As Mr Boardman, on behalf of the applicant, submitted, it is clear from the evidence that not only is the debt on which the petition is purportedly based disputed by the applicant, but the respondent, in the person of Mr Flack, who appears from the evidence to be the only person, as I have said, who operates the respondent company, knew at all times that the debt was disputed. Indeed the evidence strongly suggests - and there is no evidence to rebut it - that the petition was presented not only as an abuse of the process of the court, because it was based on a disputed debt, but was presented in bad faith on the part of Mr Flack, in that there are grounds in the evidence I have seen to support the proposition made by the applicant that not only is the debt disputed, but Mr Flack - and, therefore, the respondent - knew that it was indeed a wholly bogus debt in the sense that its existence seems quite inconsistent with other evidence given by Mr Flack himself in other proceedings relating to the background from which the respondent now says that this debt has arisen. …

I also accept his submission that, if I am satisfied that this petition was presented by the respondent company, acting by Mr Flack, in bad faith, then the Court is justified in taking the exceptional course of making an order for costs against Mr Flack, as well as against the respondent company.

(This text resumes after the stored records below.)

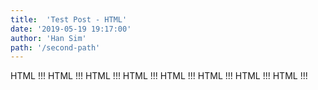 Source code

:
 ```yaml
---
title:  'Test Post - HTML'
date: '2019-05-19 19:17:00'
author: 'Han Sim'
path: '/second-path'
---
```


HTML !!!
HTML !!!
HTML !!!
HTML !!!
HTML !!!
HTML !!!
HTML !!!
HTML !!!
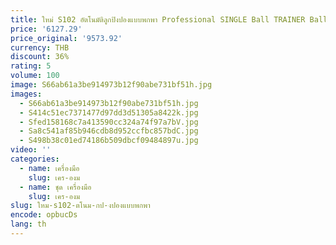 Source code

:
 ```yaml
---
title: ใหม่ S102 อัตโนมัติลูกปิงปองแบบพกพา Professional SINGLE Ball TRAINER Ball TRAINER
price: '6127.29'
price_original: '9573.92'
currency: THB
discount: 36%
rating: 5
volume: 100
image: S66ab61a3be914973b12f90abe731bf51h.jpg
images:
  - S66ab61a3be914973b12f90abe731bf51h.jpg
  - S414c51ec7371477d97dd3d51305a8422k.jpg
  - Sfed158168c7a413590cc324a74f97a7bV.jpg
  - Sa8c541af85b946cdb8d952ccfbc857bdC.jpg
  - S498b38c01ed74186b509dbcf09484897u.jpg
video: ''
categories:
  - name: เครื่องมือ
    slug: เคร-องม
  - name: ชุด เครื่องมือ
    slug: เคร-องม
slug: ใหม-s102-ตโนม-กป-งปองแบบพกพา
encode: opbucDs
lang: th
---
```

   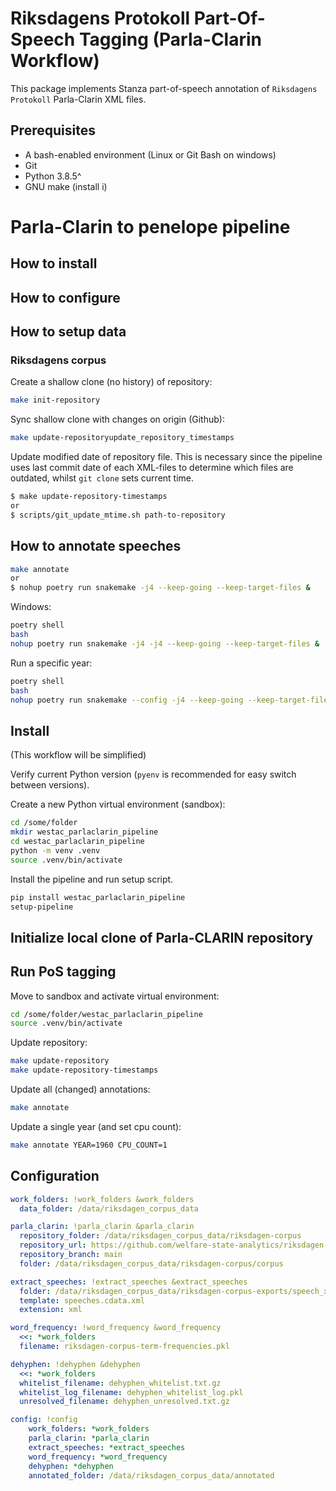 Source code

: # Riksdagens Protokoll Part-Of-Speech Tagging (Parla-Clarin Workflow)

This package implements Stanza part-of-speech annotation of `Riksdagens Protokoll` Parla-Clarin XML files.


## Prerequisites

- A bash-enabled environment (Linux or Git Bash on windows)
- Git
- Python 3.8.5^
- GNU make (install i)

# Parla-Clarin to penelope pipeline

## How to install

## How to configure

## How to setup data

### Riksdagens corpus

Create a shallow clone (no history) of repository:

```bash
make init-repository
```

Sync shallow clone with changes on origin (Github):

```bash
make update-repositoryupdate_repository_timestamps
```

Update modified date of repository file. This is necessary since the pipeline uses last commit date of
each XML-files to determine which files are outdated, whilst `git clone` sets current time.

```bash
$ make update-repository-timestamps
or
$ scripts/git_update_mtime.sh path-to-repository
```

## How to annotate speeches

```bash
make annotate
or
$ nohup poetry run snakemake -j4 --keep-going --keep-target-files &
```

Windows:

```bash
poetry shell
bash
nohup poetry run snakemake -j4 -j4 --keep-going --keep-target-files &
```

Run a specific year:

```bash
poetry shell
bash
nohup poetry run snakemake --config -j4 --keep-going --keep-target-files &
```
## Install

(This workflow will be simplified)

Verify current Python version (`pyenv` is recommended for easy switch between versions).

Create a new Python virtual environment (sandbox):

```bash
cd /some/folder
mkdir westac_parlaclarin_pipeline
cd westac_parlaclarin_pipeline
python -m venv .venv
source .venv/bin/activate
```

Install the pipeline and run setup script.

```bash
pip install westac_parlaclarin_pipeline
setup-pipeline
```

## Initialize local clone of Parla-CLARIN repository

## Run PoS tagging

Move to sandbox and activate virtual environment:

```bash
cd /some/folder/westac_parlaclarin_pipeline
source .venv/bin/activate
```

Update repository:

```bash
make update-repository
make update-repository-timestamps
```

Update all (changed) annotations:

```bash
make annotate
```

Update a single year (and set cpu count):

```bash
make annotate YEAR=1960 CPU_COUNT=1
```

## Configuration


```yaml
work_folders: !work_folders &work_folders
  data_folder: /data/riksdagen_corpus_data

parla_clarin: !parla_clarin &parla_clarin
  repository_folder: /data/riksdagen_corpus_data/riksdagen-corpus
  repository_url: https://github.com/welfare-state-analytics/riksdagen-corpus.git
  repository_branch: main
  folder: /data/riksdagen_corpus_data/riksdagen-corpus/corpus

extract_speeches: !extract_speeches &extract_speeches
  folder: /data/riksdagen_corpus_data/riksdagen-corpus-exports/speech_xml
  template: speeches.cdata.xml
  extension: xml

word_frequency: !word_frequency &word_frequency
  <<: *work_folders
  filename: riksdagen-corpus-term-frequencies.pkl

dehyphen: !dehyphen &dehyphen
  <<: *work_folders
  whitelist_filename: dehyphen_whitelist.txt.gz
  whitelist_log_filename: dehyphen_whitelist_log.pkl
  unresolved_filename: dehyphen_unresolved.txt.gz

config: !config
    work_folders: *work_folders
    parla_clarin: *parla_clarin
    extract_speeches: *extract_speeches
    word_frequency: *word_frequency
    dehyphen: *dehyphen
    annotated_folder: /data/riksdagen_corpus_data/annotated
```
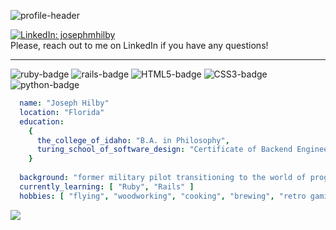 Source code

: ![profile-header](https://capsule-render.vercel.app/api?type=waving&color=0:CC0000,100:FFD43B&height=100&section=header&text=Hi%20there%20I'm%20Joe&fontColor=FEFEFE&fontSize=50&fontAlign=25)

[![LinkedIn: josephmhilby][linkedin-badge]][LinkedIn]<br>
Please, reach out to me on LinkedIn if you have any questions!

---

![ruby-badge][ruby] ![rails-badge][ruby-rails] ![HTML5-badge][HTML5] ![CSS3-badge][CSS3] ![python-badge][python] <br>
    
```yaml
  name: "Joseph Hilby"
  location: "Florida"
  education: 
    {
      the_college_of_idaho: "B.A. in Philosophy",
      turing_school_of_software_design: "Certificate of Backend Engineering"
    }
    
  background: "former military pilot transitioning to the world of programming"
  currently_learning: [ "Ruby", "Rails" ]
  hobbies: [ "flying", "woodworking", "cooking", "brewing", "retro gaming" ]
``` 

<div>
  <img src="https://github-readme-stats.vercel.app/api?username=josephhilby&theme=dark&show_icons=true&hide=issues,contribs"><br>
</div>


[LinkedIn]: https://www.linkedin.com/in/josephmhilby/
[linkedin-badge]: https://img.shields.io/badge/Joseph--Hilby-%23OpenToWork-green?style=flat&logo=Linkedin&logoColor=white&color=success&labelColor=0A66C2

[ruby]: https://img.shields.io/badge/Ruby-CC0000?style=for-the-badge&logo=ruby&logoColor=FEFEFE
[ruby-rails]: https://img.shields.io/badge/Ruby_on_Rails-CC0000?style=for-the-badge&logo=ruby-on-rails&logoColor=FEFEFE
[HTML5]: https://img.shields.io/badge/HTML5-E34F26?style=for-the-badge&logo=html5&logoColor=FEFEFE
[CSS3]: https://img.shields.io/badge/CSS3-1572B6?style=for-the-badge&logo=css3&logoColor=FEFEFE
[python]: https://img.shields.io/badge/Python-FFD43B?style=for-the-badge&logo=python&logoColor=blue

<!-- LINKS, BADGES, AND RESOURCES
https://github.com/anuraghazra/github-readme-stats
badges from https://github.com/alexandresanlim/Badges4-README.md-Profile
https://hendrasob.github.io/badges/#social-

[GitHub]: https://github.com/josephhilby
[gmail]: mailto:Joseph.Hilby@gmail.com
[LinkedIn]: https://www.linkedin.com/in/josephmhilby/

[profile-header]: https://capsule-render.vercel.app/api?type=waving&color=0:CC0000,100:FFD43B&height=100&section=header&text=Hi%20there%20I'm%20Joe&fontColor=FEFEFE&fontSize=50&fontAlign=25
[github-follow-badge]: https://img.shields.io/github/followers/josephhilby?label=follow&style=social
[gmail-badge]: https://img.shields.io/badge/gmail-Joseph.Hilby@gmail.com-green?style=flat&logo=gmail&logoColor=white&color=white&labelColor=EA4335
[linkedin-badge]: https://img.shields.io/badge/Joseph--Hilby-%23OpenToWork-green?style=flat&logo=Linkedin&logoColor=white&color=success&labelColor=0A66C2
[ruby]: https://img.shields.io/badge/Ruby-CC0000?style=for-the-badge&logo=ruby&logoColor=FEFEFE
[ruby-rails]: https://img.shields.io/badge/Ruby_on_Rails-CC0000?style=for-the-badge&logo=ruby-on-rails&logoColor=FEFEFE
[HTML5]: https://img.shields.io/badge/HTML5-E34F26?style=for-the-badge&logo=html5&logoColor=FEFEFE
[CSS3]: https://img.shields.io/badge/CSS3-1572B6?style=for-the-badge&logo=css3&logoColor=FEFEFE
[python]: https://img.shields.io/badge/Python-FFD43B?style=for-the-badge&logo=python&logoColor=blue

[![LinkedIn: josephmhilby][linkedin-badge]][LinkedIn]
[![Email: Joseph.Hilby@gmail.com][gmail-badge]][gmail]
[![GitHub: josephhilby][github-follow-badge]][GitHub]

<style>
  img {
    border-radius: 50%;
  }
  .wave {
    animation-name: wave-animation;
    animation-duration: 2.5s;
    animation-iteration-count: infinite;
    transform-origin: 70% 70%;
    display: inline-block;
  }
  @keyframes wave {
    0% { transform: rotate( 0.0deg) }
   10% { transform: rotate(14.0deg) }  /* The following five values can be played with to make the waving more or less extreme */
   20% { transform: rotate(-8.0deg) }
   30% { transform: rotate(14.0deg) }
   40% { transform: rotate(-4.0deg) }
   50% { transform: rotate(10.0deg) }
   60% { transform: rotate( 0.0deg) }  /* Reset for the last half to pause */
  100% { transform: rotate( 0.0deg) }
</style>

<h1> Hi there <span class="wave">👋</span>, my name is Joe (He / Him) </h1>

In my judgment the evidence does support the proposition that, indeed, the presentation of this petition was an act performed by the respondent company by Mr Flack in bad faith, as part of a protracted course of action on Mr Flack’s part to bring pressure to bear on the applicant company by what is now, unfortunately, a succession of legal proceedings alleging debts due from, or liabilities owed by, the applicant company to Mr Flack, or companies which he uses as his alter ego, which debts and liabilities, so the applicant company says - and certainly in the present case there is evidence to support that - are concocted by Mr Flack in a attempt to further his battle against the applicant company.

In my judgment the evidence therefore does indicate that this petition is not only an abuse of the process of the court, being based on a disputed debt, but was presented by the respondent company in bad faith, acting by Mr Flack, and Mr Flack, having been given in the correspondence I have seen clear notice that the applicant company intended to seek an order for indemnity costs against him, has not chosen to appear to make any representations as to why such an order should not be made. Neither he, nor the company is represented before me.”

The learned judge struck out the petition and added that “in the exceptional circumstances of this case the evidence justifies me making also an order that Mr Flack personally pays those costs on the same basis.” (Costs of the petition and the motion on an indemnity basis).

11. On 11 December and 23 December 1998 SOL issued statutory demands against the respondent in the sums of £1,907.50 and £11,126.34. These were based on the costs orders in the first winding-up petition. To set these demands aside, the respondent argued that he had cross-claims against SOL including a renewed claim with respect to the value of the tooling. By an affidavit sworn on 4 March 1999, the respondent also wrongly claimed that his statutory demand upon SOL was the subject of appeal. Permission to appeal had in fact been refused on 15 February. On 7 May 1999, District Judge Keogh dismissed the respondent’s applications to set aside the statutory demands against him. The judge also rejected a late advanced claim based on the purchase by the respondent from creditors of SOL of debts due from SOL. The respondent was represented by counsel before the district judge.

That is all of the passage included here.